→ PROBLEM TO SOLVE
Your reply should hold the line containing "of the stack" and every later line of the records, reproduced exactly, and no other lines.

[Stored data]
=-=-=
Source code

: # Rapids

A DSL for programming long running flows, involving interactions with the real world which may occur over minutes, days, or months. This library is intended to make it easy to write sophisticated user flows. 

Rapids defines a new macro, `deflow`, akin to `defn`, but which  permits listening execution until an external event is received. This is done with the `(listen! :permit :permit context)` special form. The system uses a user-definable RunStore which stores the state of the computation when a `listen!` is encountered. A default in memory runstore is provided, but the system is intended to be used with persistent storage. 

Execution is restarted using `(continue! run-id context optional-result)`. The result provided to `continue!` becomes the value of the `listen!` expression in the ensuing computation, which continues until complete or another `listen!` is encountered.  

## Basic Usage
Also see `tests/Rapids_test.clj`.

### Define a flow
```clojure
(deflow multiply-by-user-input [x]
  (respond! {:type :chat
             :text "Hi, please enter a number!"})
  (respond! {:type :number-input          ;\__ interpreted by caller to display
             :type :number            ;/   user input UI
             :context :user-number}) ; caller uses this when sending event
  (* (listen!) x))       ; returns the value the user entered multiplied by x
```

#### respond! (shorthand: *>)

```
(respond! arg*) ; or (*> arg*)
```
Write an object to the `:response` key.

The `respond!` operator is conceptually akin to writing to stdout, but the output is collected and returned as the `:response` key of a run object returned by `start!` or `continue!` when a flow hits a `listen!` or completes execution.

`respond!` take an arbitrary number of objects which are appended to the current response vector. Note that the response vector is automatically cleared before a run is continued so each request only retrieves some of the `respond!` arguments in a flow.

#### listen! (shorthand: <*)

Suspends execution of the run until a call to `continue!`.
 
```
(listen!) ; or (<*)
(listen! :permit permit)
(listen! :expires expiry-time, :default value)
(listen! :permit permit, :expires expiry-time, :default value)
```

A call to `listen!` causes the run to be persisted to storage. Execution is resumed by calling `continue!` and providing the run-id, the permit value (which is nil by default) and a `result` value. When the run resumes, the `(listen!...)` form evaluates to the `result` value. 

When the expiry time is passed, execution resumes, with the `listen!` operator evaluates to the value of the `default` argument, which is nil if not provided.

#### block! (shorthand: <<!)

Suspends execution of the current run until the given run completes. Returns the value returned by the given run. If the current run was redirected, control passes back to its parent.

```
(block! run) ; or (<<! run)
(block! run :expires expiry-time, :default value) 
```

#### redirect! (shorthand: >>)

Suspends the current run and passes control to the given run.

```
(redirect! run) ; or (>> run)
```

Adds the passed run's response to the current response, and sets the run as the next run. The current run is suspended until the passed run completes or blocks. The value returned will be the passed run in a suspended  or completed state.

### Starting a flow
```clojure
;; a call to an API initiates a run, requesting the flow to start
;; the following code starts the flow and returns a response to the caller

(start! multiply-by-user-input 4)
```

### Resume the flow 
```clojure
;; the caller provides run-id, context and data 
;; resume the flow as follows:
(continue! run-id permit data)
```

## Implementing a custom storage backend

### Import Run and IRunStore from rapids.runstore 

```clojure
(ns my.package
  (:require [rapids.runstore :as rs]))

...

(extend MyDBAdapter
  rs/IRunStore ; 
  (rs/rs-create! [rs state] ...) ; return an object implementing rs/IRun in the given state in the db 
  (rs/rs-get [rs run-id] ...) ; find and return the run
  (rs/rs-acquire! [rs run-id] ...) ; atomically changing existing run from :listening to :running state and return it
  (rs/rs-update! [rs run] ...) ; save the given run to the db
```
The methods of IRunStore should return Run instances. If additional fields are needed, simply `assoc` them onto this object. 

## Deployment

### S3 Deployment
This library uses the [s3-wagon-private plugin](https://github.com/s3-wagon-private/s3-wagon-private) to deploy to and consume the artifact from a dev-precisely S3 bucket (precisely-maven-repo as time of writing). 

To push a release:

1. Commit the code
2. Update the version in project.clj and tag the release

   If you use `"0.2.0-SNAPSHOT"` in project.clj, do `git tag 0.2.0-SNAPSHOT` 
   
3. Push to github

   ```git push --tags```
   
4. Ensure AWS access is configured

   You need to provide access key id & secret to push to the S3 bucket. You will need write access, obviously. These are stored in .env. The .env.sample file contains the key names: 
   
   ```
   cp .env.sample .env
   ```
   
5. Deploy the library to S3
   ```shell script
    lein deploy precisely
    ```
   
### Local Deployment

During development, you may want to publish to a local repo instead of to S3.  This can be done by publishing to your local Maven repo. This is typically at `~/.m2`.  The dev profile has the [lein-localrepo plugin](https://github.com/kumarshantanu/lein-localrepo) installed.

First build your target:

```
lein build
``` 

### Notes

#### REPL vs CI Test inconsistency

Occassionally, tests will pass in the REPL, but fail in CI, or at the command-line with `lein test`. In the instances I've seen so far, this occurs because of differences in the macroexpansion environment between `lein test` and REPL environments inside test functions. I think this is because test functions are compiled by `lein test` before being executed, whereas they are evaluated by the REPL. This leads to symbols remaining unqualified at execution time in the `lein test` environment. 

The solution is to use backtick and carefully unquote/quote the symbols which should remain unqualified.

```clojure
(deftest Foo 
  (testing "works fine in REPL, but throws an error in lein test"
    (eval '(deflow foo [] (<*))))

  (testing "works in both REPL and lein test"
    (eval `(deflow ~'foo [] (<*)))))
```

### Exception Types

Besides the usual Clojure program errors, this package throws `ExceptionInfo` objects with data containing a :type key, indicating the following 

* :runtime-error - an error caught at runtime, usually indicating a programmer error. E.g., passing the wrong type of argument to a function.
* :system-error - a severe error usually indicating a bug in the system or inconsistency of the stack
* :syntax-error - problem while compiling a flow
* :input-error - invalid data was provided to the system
=-=-=
→ OUTPUT BELOW
* :system-error - a severe error usually indicating a bug in the system or inconsistency of the stack
* :syntax-error - problem while compiling a flow
* :input-error - invalid data was provided to the system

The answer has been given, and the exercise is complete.